When made properly, these pancakes will be crispy and chewy at the same time. They’re more of a savory flatbread than a typical, fluffy American pancake. You can add some red pepper flakes in with the scallions if you prefer a slight kick. You can enjoy these alone but they taste delicious served with the ginger soy sauce. These make the perfect appetizer or you can enjoy them all for yourself as a meal.
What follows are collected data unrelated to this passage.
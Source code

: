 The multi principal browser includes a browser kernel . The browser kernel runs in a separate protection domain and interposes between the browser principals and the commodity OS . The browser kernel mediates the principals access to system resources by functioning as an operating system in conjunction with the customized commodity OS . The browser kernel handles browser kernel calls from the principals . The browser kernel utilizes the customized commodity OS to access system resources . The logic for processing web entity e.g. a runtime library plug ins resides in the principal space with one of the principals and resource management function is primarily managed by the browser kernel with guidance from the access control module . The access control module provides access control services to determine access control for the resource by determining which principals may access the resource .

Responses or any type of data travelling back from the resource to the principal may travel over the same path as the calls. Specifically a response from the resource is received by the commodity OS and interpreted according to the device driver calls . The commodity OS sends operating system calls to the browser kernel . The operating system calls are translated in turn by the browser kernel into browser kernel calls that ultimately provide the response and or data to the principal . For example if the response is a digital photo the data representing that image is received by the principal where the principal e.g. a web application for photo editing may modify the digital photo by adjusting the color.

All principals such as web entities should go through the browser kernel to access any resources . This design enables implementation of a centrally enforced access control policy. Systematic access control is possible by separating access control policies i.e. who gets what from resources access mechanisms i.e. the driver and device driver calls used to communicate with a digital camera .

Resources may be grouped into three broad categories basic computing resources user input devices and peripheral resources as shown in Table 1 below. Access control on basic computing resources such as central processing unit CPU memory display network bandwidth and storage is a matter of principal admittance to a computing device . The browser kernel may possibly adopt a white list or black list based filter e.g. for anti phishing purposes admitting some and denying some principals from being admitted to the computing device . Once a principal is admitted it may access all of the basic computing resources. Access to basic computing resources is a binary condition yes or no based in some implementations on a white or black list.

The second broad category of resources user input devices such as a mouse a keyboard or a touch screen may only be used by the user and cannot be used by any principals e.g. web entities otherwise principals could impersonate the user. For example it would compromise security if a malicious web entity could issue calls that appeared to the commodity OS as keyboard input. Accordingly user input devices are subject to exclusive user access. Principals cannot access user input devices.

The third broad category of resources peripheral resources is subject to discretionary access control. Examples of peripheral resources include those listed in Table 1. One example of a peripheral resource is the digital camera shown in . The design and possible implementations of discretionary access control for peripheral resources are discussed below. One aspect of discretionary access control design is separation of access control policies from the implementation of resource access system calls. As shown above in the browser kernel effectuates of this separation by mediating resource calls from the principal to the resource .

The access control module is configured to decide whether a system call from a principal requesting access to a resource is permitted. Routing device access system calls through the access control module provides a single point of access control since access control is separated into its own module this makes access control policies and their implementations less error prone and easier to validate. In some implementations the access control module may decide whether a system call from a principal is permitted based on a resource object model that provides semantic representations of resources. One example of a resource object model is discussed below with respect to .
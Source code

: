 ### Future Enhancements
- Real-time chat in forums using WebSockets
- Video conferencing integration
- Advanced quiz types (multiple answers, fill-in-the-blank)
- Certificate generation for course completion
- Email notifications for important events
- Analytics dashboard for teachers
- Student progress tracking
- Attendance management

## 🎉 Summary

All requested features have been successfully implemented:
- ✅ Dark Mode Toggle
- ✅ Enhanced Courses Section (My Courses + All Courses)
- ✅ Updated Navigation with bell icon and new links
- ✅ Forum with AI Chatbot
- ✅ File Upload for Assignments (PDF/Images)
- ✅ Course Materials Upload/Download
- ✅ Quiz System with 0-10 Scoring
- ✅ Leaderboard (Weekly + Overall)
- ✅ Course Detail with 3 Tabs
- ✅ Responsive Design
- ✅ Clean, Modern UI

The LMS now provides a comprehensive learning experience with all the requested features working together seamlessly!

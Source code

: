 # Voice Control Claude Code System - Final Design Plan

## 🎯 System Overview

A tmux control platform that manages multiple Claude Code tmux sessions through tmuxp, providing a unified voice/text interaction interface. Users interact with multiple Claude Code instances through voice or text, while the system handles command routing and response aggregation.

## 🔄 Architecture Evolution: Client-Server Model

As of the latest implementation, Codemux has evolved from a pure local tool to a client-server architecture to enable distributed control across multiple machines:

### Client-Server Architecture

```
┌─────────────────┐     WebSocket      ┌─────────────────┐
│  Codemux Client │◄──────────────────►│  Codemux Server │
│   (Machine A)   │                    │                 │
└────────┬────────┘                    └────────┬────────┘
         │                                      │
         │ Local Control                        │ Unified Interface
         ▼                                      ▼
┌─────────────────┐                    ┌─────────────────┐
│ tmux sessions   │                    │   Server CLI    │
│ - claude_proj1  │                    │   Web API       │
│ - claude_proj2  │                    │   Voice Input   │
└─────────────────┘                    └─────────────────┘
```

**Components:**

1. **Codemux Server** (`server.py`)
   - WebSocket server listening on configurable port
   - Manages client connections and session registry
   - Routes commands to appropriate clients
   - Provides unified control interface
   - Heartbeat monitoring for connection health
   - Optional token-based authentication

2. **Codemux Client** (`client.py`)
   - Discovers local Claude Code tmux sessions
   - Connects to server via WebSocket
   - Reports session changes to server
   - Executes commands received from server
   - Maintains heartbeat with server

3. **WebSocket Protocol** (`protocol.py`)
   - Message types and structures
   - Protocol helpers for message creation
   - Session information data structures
Scallion Pancakes With Ginger Soy Sauce
- 2 cups all purpose flour
- 2 tsp sea salt
- 3/4 cup warm water
- 1/2 cup chopped scallions
- 4 tbsp sesame oil
- for the sauce:
- 1 tbsp liquid aminos
- 1 tbsp rice vinegar
- 1 tbsp sesame oil
- 1/2 tbsp maple syrup
- 1/2 tbsp minced garlic
- 1/2 tbsp minced ginger
1. Add the flour, salt, and water to a mixing bowl and mix until a smooth ball forms. This took me about five minutes using my hands.
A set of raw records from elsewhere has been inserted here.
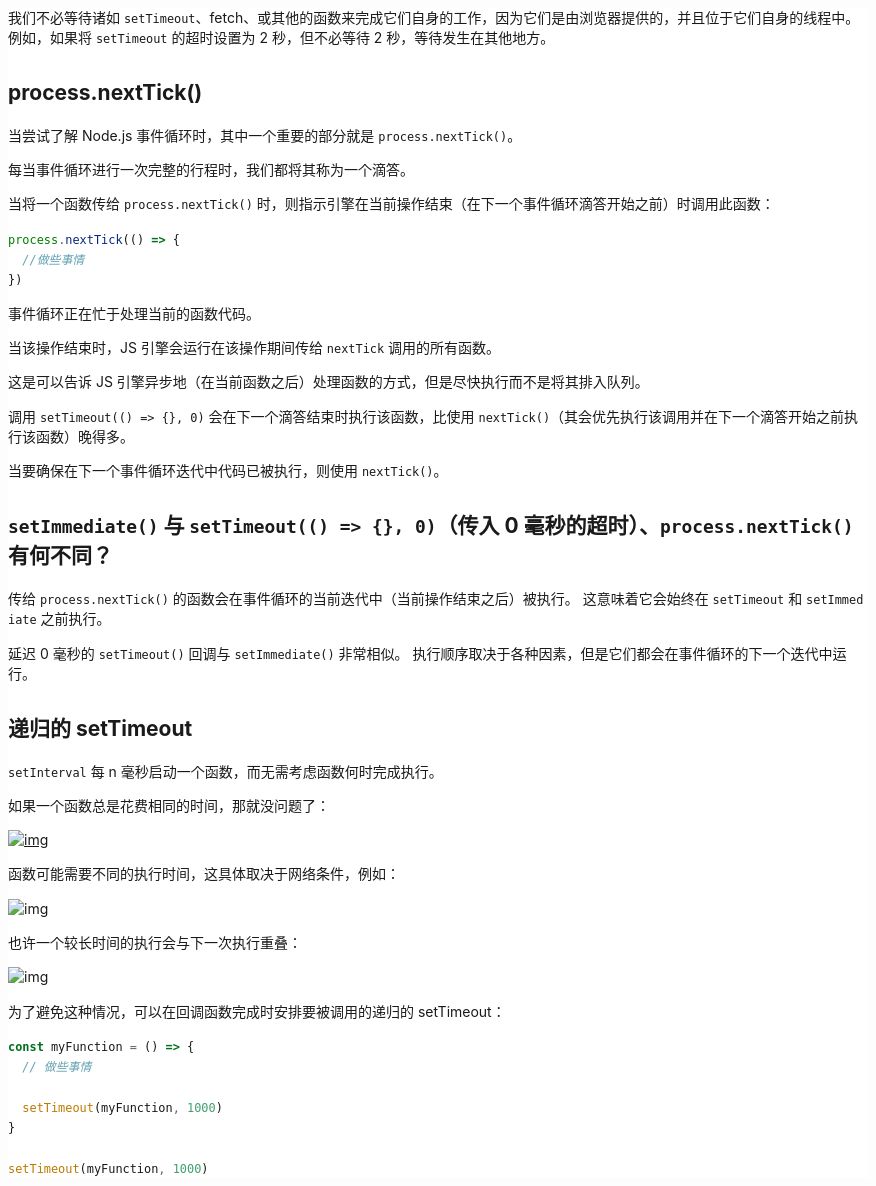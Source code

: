 我们不必等待诸如 `setTimeout`、fetch、或其他的函数来完成它们自身的工作，因为它们是由浏览器提供的，并且位于它们自身的线程中。 例如，如果将 `setTimeout` 的超时设置为 2 秒，但不必等待 2 秒，等待发生在其他地方。

## process.nextTick()

当尝试了解 Node.js 事件循环时，其中一个重要的部分就是 `process.nextTick()`。

每当事件循环进行一次完整的行程时，我们都将其称为一个滴答。

当将一个函数传给 `process.nextTick()` 时，则指示引擎在当前操作结束（在下一个事件循环滴答开始之前）时调用此函数：

```javascript
process.nextTick(() => {
  //做些事情
})
```

事件循环正在忙于处理当前的函数代码。

当该操作结束时，JS 引擎会运行在该操作期间传给 `nextTick` 调用的所有函数。

这是可以告诉 JS 引擎异步地（在当前函数之后）处理函数的方式，但是尽快执行而不是将其排入队列。

调用 `setTimeout(() => {}, 0)` 会在下一个滴答结束时执行该函数，比使用 `nextTick()`（其会优先执行该调用并在下一个滴答开始之前执行该函数）晚得多。

当要确保在下一个事件循环迭代中代码已被执行，则使用 `nextTick()`。

## `setImmediate()` 与 `setTimeout(() => {}, 0)`（传入 0 毫秒的超时）、`process.nextTick()` 有何不同？

传给 `process.nextTick()` 的函数会在事件循环的当前迭代中（当前操作结束之后）被执行。 这意味着它会始终在 `setTimeout` 和 `setImmediate` 之前执行。

延迟 0 毫秒的 `setTimeout()` 回调与 `setImmediate()` 非常相似。 执行顺序取决于各种因素，但是它们都会在事件循环的下一个迭代中运行。

## 递归的 setTimeout

`setInterval` 每 n 毫秒启动一个函数，而无需考虑函数何时完成执行。

如果一个函数总是花费相同的时间，那就没问题了：

[![img](https://blog-images-1302031947.cos.ap-guangzhou.myqcloud.com/images/setinterval-ok.png)](http://nodejs.cn/static/fa9e9fec1aea517d98b47b11c5fec296/4d383/setinterval-ok.png)

函数可能需要不同的执行时间，这具体取决于网络条件，例如：

![img](https://blog-images-1302031947.cos.ap-guangzhou.myqcloud.com/images/setinterval-varying-duration.png)

也许一个较长时间的执行会与下一次执行重叠：

![img](https://blog-images-1302031947.cos.ap-guangzhou.myqcloud.com/images/setinterval-overlapping.png)

为了避免这种情况，可以在回调函数完成时安排要被调用的递归的 setTimeout：

```javascript
const myFunction = () => {
  // 做些事情

  setTimeout(myFunction, 1000)
}

setTimeout(myFunction, 1000)
```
2. Cover the bowl with the dough ball in it with a light towel and let it sit for about 20 minutes.
3. When the dough is ready, break it into 4 equal pieces. Roll each piece into a rectangular shape and sprinkle the chives generously over each one.
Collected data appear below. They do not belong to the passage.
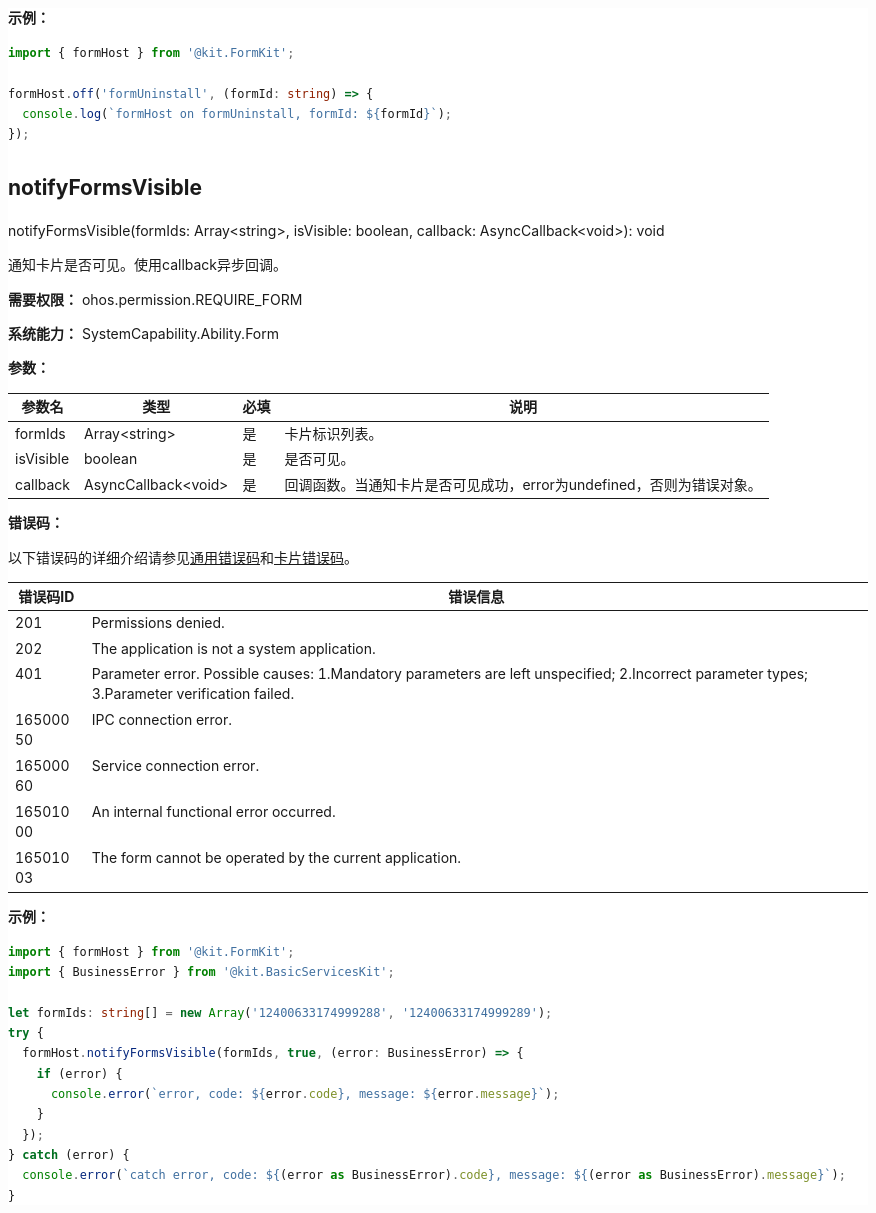 **示例：**

```ts
import { formHost } from '@kit.FormKit';

formHost.off('formUninstall', (formId: string) => {
  console.log(`formHost on formUninstall, formId: ${formId}`);
});
```

## notifyFormsVisible

notifyFormsVisible(formIds: Array&lt;string&gt;, isVisible: boolean, callback: AsyncCallback&lt;void&gt;): void

通知卡片是否可见。使用callback异步回调。

**需要权限：** ohos.permission.REQUIRE_FORM

**系统能力：** SystemCapability.Ability.Form

**参数：**

| 参数名 | 类型    | 必填 | 说明    |
| ------ | ------ | ---- | ------- |
| formIds | Array&lt;string&gt; | 是   | 卡片标识列表。 |
| isVisible | boolean | 是   | 是否可见。 |
| callback | AsyncCallback&lt;void&gt; | 是 | 回调函数。当通知卡片是否可见成功，error为undefined，否则为错误对象。 |

**错误码：**

以下错误码的详细介绍请参见[通用错误码](../errorcode-universal.md)和[卡片错误码](errorcode-form.md)。

| 错误码ID | 错误信息 |
| -------- | -------- |
| 201 | Permissions denied. |
| 202 | The application is not a system application. |
| 401 | Parameter error. Possible causes: 1.Mandatory parameters are left unspecified; 2.Incorrect parameter types; 3.Parameter verification failed. |
| 16500050 | IPC connection error. |
| 16500060 | Service connection error. |
| 16501000 | An internal functional error occurred. |
| 16501003 | The form cannot be operated by the current application. |

**示例：**

```ts
import { formHost } from '@kit.FormKit';
import { BusinessError } from '@kit.BasicServicesKit';

let formIds: string[] = new Array('12400633174999288', '12400633174999289');
try {
  formHost.notifyFormsVisible(formIds, true, (error: BusinessError) => {
    if (error) {
      console.error(`error, code: ${error.code}, message: ${error.message}`);
    }
  });
} catch (error) {
  console.error(`catch error, code: ${(error as BusinessError).code}, message: ${(error as BusinessError).message}`);
}
```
4. Roll the dough into a log, pinching it together and elongating it when you are finished. Then roll it from one end into a spiral.
5. Roll each spiral out into a pancake.
6. Heat the sesame oil over medium heat and add each pancake, cooking for about 3 minutes on each side, until they turn golden brown.
7. While the pancakes are cooking, prepare the sauce. Whisk together all ingredients in a bowl and serve.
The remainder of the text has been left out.